:: Input ::

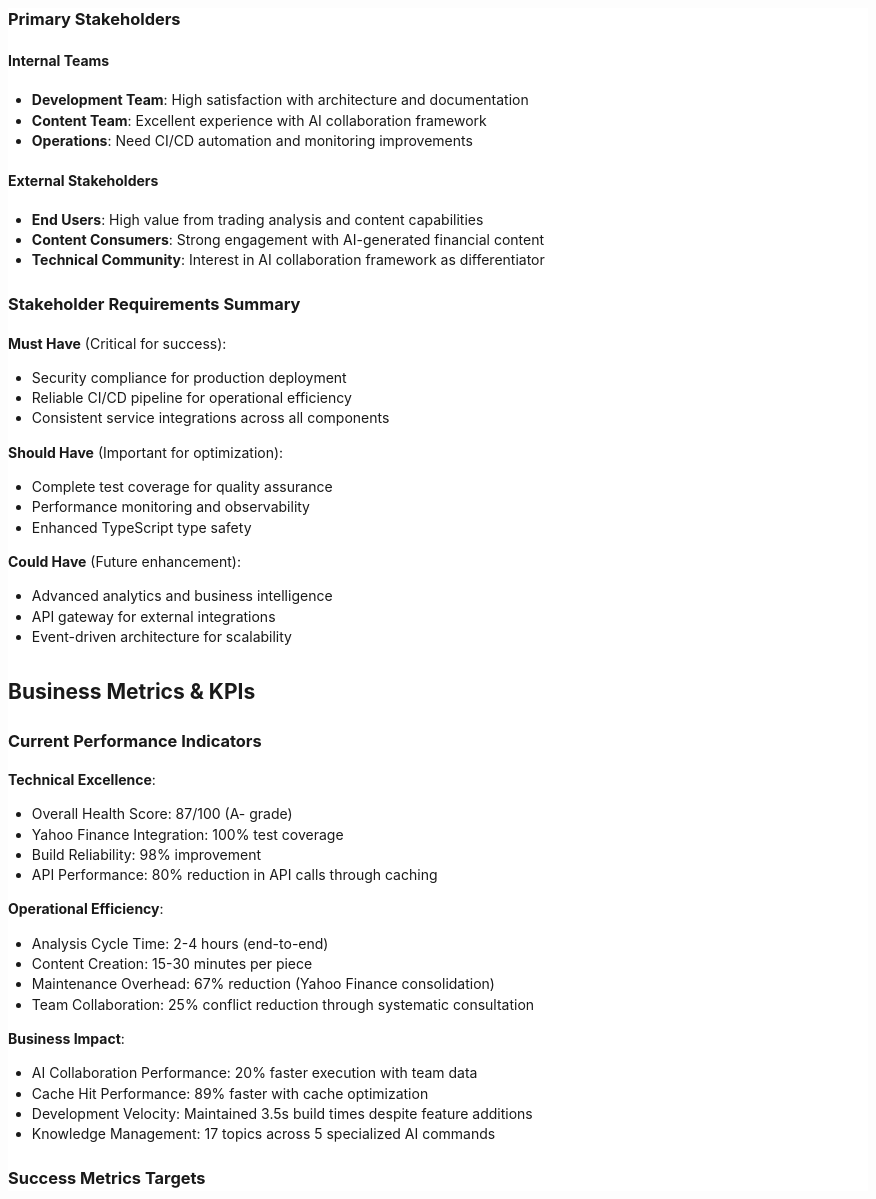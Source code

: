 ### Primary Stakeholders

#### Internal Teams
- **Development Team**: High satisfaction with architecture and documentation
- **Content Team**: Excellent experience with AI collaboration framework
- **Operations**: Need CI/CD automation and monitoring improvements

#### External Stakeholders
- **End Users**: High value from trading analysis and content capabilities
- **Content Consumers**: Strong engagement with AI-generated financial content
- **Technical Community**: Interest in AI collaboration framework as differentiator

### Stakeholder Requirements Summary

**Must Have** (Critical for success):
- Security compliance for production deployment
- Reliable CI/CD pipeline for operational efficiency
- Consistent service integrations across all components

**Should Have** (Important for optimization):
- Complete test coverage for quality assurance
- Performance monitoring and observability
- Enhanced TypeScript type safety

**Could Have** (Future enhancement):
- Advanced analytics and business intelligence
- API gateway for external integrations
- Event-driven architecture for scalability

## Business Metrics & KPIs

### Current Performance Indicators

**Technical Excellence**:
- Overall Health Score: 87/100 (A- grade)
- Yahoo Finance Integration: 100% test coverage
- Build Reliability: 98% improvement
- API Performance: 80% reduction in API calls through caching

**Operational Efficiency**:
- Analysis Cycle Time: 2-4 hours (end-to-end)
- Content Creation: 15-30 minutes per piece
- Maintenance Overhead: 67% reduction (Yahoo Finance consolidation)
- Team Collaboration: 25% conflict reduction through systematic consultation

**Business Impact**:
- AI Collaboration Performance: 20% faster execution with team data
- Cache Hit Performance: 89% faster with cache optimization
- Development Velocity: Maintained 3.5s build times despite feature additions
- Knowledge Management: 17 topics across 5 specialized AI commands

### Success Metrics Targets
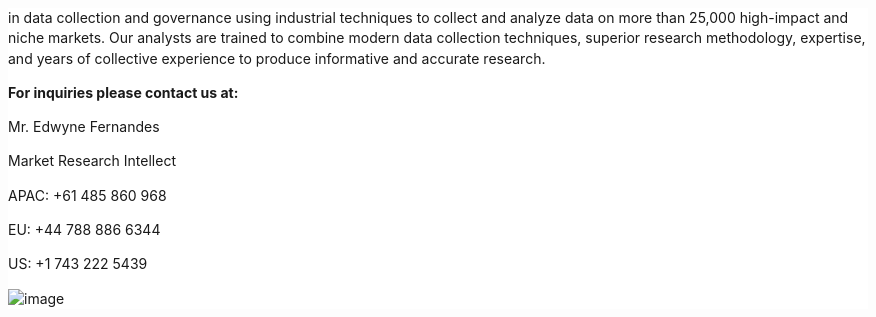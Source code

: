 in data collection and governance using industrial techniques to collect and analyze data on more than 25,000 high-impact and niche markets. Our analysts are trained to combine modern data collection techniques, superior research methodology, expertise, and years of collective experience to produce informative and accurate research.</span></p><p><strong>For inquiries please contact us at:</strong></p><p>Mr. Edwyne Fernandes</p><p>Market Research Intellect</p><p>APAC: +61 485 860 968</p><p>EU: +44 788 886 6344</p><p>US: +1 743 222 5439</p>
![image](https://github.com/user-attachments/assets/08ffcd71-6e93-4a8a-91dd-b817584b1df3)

:::

Work to be completed:
Make a verbatim copy of all the entries and strip out the pictures.

Result below:
Source code

: ### Primary Stakeholders

#### Internal Teams
- **Development Team**: High satisfaction with architecture and documentation
- **Content Team**: Excellent experience with AI collaboration framework
- **Operations**: Need CI/CD automation and monitoring improvements

#### External Stakeholders
- **End Users**: High value from trading analysis and content capabilities
- **Content Consumers**: Strong engagement with AI-generated financial content
- **Technical Community**: Interest in AI collaboration framework as differentiator

### Stakeholder Requirements Summary

**Must Have** (Critical for success):
- Security compliance for production deployment
- Reliable CI/CD pipeline for operational efficiency
- Consistent service integrations across all components

**Should Have** (Important for optimization):
- Complete test coverage for quality assurance
- Performance monitoring and observability
- Enhanced TypeScript type safety

**Could Have** (Future enhancement):
- Advanced analytics and business intelligence
- API gateway for external integrations
- Event-driven architecture for scalability

## Business Metrics & KPIs

### Current Performance Indicators

**Technical Excellence**:
- Overall Health Score: 87/100 (A- grade)
- Yahoo Finance Integration: 100% test coverage
- Build Reliability: 98% improvement
- API Performance: 80% reduction in API calls through caching

**Operational Efficiency**:
- Analysis Cycle Time: 2-4 hours (end-to-end)
- Content Creation: 15-30 minutes per piece
- Maintenance Overhead: 67% reduction (Yahoo Finance consolidation)
- Team Collaboration: 25% conflict reduction through systematic consultation

**Business Impact**:
- AI Collaboration Performance: 20% faster execution with team data
- Cache Hit Performance: 89% faster with cache optimization
- Development Velocity: Maintained 3.5s build times despite feature additions
- Knowledge Management: 17 topics across 5 specialized AI commands

### Success Metrics Targets
Source code

: in data collection and governance using industrial techniques to collect and analyze data on more than 25,000 high-impact and niche markets. Our analysts are trained to combine modern data collection techniques, superior research methodology, expertise, and years of collective experience to produce informative and accurate research.</span></p><p><strong>For inquiries please contact us at:</strong></p><p>Mr. Edwyne Fernandes</p><p>Market Research Intellect</p><p>APAC: +61 485 860 968</p><p>EU: +44 788 886 6344</p><p>US: +1 743 222 5439</p>
![image](https://github.com/user-attachments/assets/08ffcd71-6e93-4a8a-91dd-b817584b1df3)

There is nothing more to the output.